Friday, May 19, 2006

Internal Type Theory

In a previous paper I introduced a general notion of simultaneous inductive-recursive definition in intuitionistic type theory. This notion subsumes various reflection principles and seems to pave the way for a natural development of what could be called ``internal type theory'', that is, the construction of models of (fragments of) type theory in type theory, and more generally, the formalization of the metatheory of type theory in type theory.
The present paper is a first investigation of such an internal type theory.

I am currently reading this paper (when not working on my day job), so the interpreter has to wait.

Tuesday, May 09, 2006

Open scheduler. Or open language?

I just wanted to add yet another feature to PAL - fairness for units bigger than a single continuation.
Round-robin for continuations is simple, but it does not take into account the creators of continuations (cause/effect tree). As always, it is possible to construct a use case where right scheduling means not only difference in performance, but also in termination; but I will not do that.
Basically, PAL needs a construct to give a programmer control over dividing "CPU time" between sets of continuations. This could be done, for example, by a statement (SplitCPU PerCent Statement Statement) that reduces two statements in parallel by allocating PerCent "CPU cycles" to the first one, and 100-PerCent to the second one. These statements compose with other statements and each other in an obvious way (children sharing percantage of their parent, not the whole 100%).
This looks cool, but what if I want to introduce more constructs? Already I need cancellation of a branch and scheduling of non-CPU resources ("oracles", more on this later). And I see no easy way to implement these constructs via compilation to PAL.
At this moment I decided - why not make PAL user-extendable? It already supports user-extended terms, I plan to support user-provided scheduler, then why not user-provided statements (op-codes)?
In fact, the whole PAL can be just a composition of a set of "features", where each feature is a set of statements, terms, and scheduling rules. The current PAL can be split into three features - promises, cells, and atomic execution.
I already compose terms using a fixpoint of multiple term functors (actually I mix one functor into a base term, but maybe there ways to do that for any number of functors), I hope the same can be done for statements, but composition of schedulers (reduction strategies) looks a bit less clear at the moment.
If this indeed works, I believe it's time to either create a SourceForge project, or write a paper, or both :)

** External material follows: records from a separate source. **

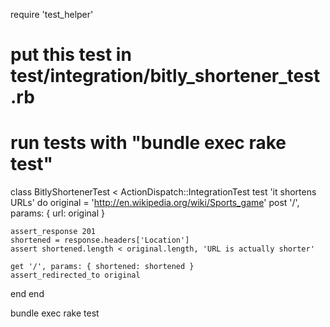 require 'test_helper'
 
# put this test in test/integration/bitly_shortener_test.rb
# run tests with "bundle exec rake test"
class BitlyShortenerTest < ActionDispatch::IntegrationTest
  test 'it shortens URLs' do
    original = 'http://en.wikipedia.org/wiki/Sports_game'
    post '/', params: { url: original }
 
    assert_response 201
    shortened = response.headers['Location']
    assert shortened.length < original.length, 'URL is actually shorter'
 
    get '/', params: { shortened: shortened }
    assert_redirected_to original
  end
end


bundle exec rake test
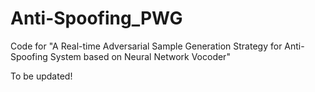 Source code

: # Anti-Spoofing_PWG



Code for "A Real-time Adversarial Sample Generation Strategy for Anti-Spoofing System based on Neural Network Vocoder"


To be updated!
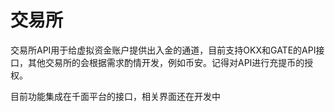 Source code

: # 交易所

交易所API用于给虚拟资金账户提供出入金的通道，目前支持OKX和GATE的API接口，其他交易所的会根据需求酌情开发，例如币安。记得对API进行充提币的授权。

目前功能集成在千面平台的接口，相关界面还在开发中
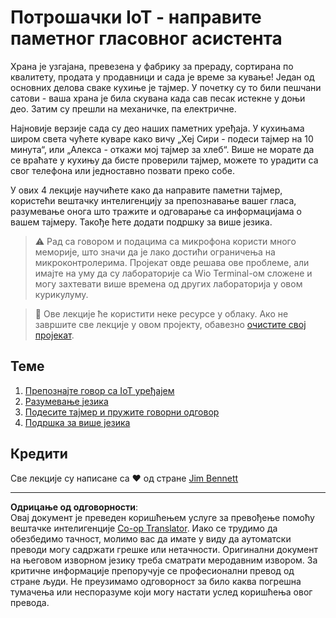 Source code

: <!--
CO_OP_TRANSLATOR_METADATA:
{
  "original_hash": "5de7dc1e2ddc402d415473bb795568d4",
  "translation_date": "2025-08-28T12:33:25+00:00",
  "source_file": "6-consumer/README.md",
  "language_code": "sr"
}
-->
# Потрошачки IoT - направите паметног гласовног асистента

Храна је узгајана, превезена у фабрику за прераду, сортирана по квалитету, продата у продавници и сада је време за кување! Један од основних делова сваке кухиње је тајмер. У почетку су то били пешчани сатови - ваша храна је била скувана када сав песак истекне у доњи део. Затим су прешли на механичке, па електричне.

Најновије верзије сада су део наших паметних уређаја. У кухињама широм света чућете куваре како вичу „Хеј Сири - подеси тајмер на 10 минута“, или „Алекса - откажи мој тајмер за хлеб“. Више не морате да се враћате у кухињу да бисте проверили тајмер, можете то урадити са свог телефона или једноставно позвати преко собе.

У ових 4 лекције научићете како да направите паметни тајмер, користећи вештачку интелигенцију за препознавање вашег гласа, разумевање онога што тражите и одговарање са информацијама о вашем тајмеру. Такође ћете додати подршку за више језика.

> ⚠️ Рад са говором и подацима са микрофона користи много меморије, што значи да је лако достићи ограничења на микроконтролерима. Пројекат овде решава ове проблеме, али имајте на уму да су лабораторије са Wio Terminal-ом сложене и могу захтевати више времена од других лабораторија у овом курикулуму.

> 💁 Ове лекције ће користити неке ресурсе у облаку. Ако не завршите све лекције у овом пројекту, обавезно [очистите свој пројекат](../clean-up.md).

## Теме

1. [Препознајте говор са IoT уређајем](./lessons/1-speech-recognition/README.md)
1. [Разумевање језика](./lessons/2-language-understanding/README.md)
1. [Подесите тајмер и пружите говорни одговор](./lessons/3-spoken-feedback/README.md)
1. [Подршка за више језика](./lessons/4-multiple-language-support/README.md)

## Кредити

Све лекције су написане са ♥️ од стране [Jim Bennett](https://GitHub.com/JimBobBennett)

---

**Одрицање од одговорности**:  
Овај документ је преведен коришћењем услуге за превођење помоћу вештачке интелигенције [Co-op Translator](https://github.com/Azure/co-op-translator). Иако се трудимо да обезбедимо тачност, молимо вас да имате у виду да аутоматски преводи могу садржати грешке или нетачности. Оригинални документ на његовом изворном језику треба сматрати меродавним извором. За критичне информације препоручује се професионални превод од стране људи. Не преузимамо одговорност за било каква погрешна тумачења или неспоразуме који могу настати услед коришћења овог превода. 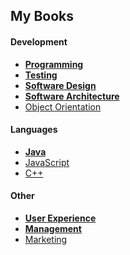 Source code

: ## My Books

#### Development

* **[Programming](programming.md)**
* **[Testing](testing.md)**
* **[Software Design](software-design.md)**
* **[Software Architecture](software-architecture.md)**
* [Object Orientation](object-orientation.md)

#### Languages

* **[Java](java.md)**
* [JavaScript](javascript.md)
* [C++](c++.md)

#### Other

* **[User Experience](user-experience.md)**
* **[Management](management.md)**
* [Marketing](marketing.md)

PS: I have to remember to document my thoughts on efficient implementation of the execution trace tree in the light of composable features.

Monday, May 08, 2006

Plain interpreter. No, compiler.

I was a bit ill during the weekend, so instead of going to seashore played with Haskell.
I shot for an interpreter of Plain in Haskell, but ended with a compiler from Plain to a STM-like intermediate language (promises and atomic execution - let's call it PAL) and an interpreter for PAL in Haskell (let's call it PVM). This looks promising (pun intended).

What I need to do before going further is:

  1. Fix implementation of variables in PVM (this is currently a strange hybrid of de Bruijn indices and dynamic scoping).
  2. Express PAL statements in monadic form to simplify writing compiler(s).
  3. Express PVM in monadic form to simplify experimenting with it.
  4. Externalize scheduling (probably in a way of A Language-Based Approach to Unifying Events and Threads). Amusingly, an atomic execution could be elegantly expressed as a strict node in the trace tree.
  5. Explore possibilities for a type system for PAL (A Functional Abstraction of Typed Contexts?).

Friday, May 05, 2006

Typed Concurrent Programming with Logic Variables

We present a concurrent higher-order programming language called Plain and a
concomitant static type system. Plain is based on logic variables and computes
with possibly partial data structures. The data structures of Plain are procedures, cells, and records. Plain's type system features record-based subtyping, bounded existential polymorphism, and access modalities distinguishing between reading and writing.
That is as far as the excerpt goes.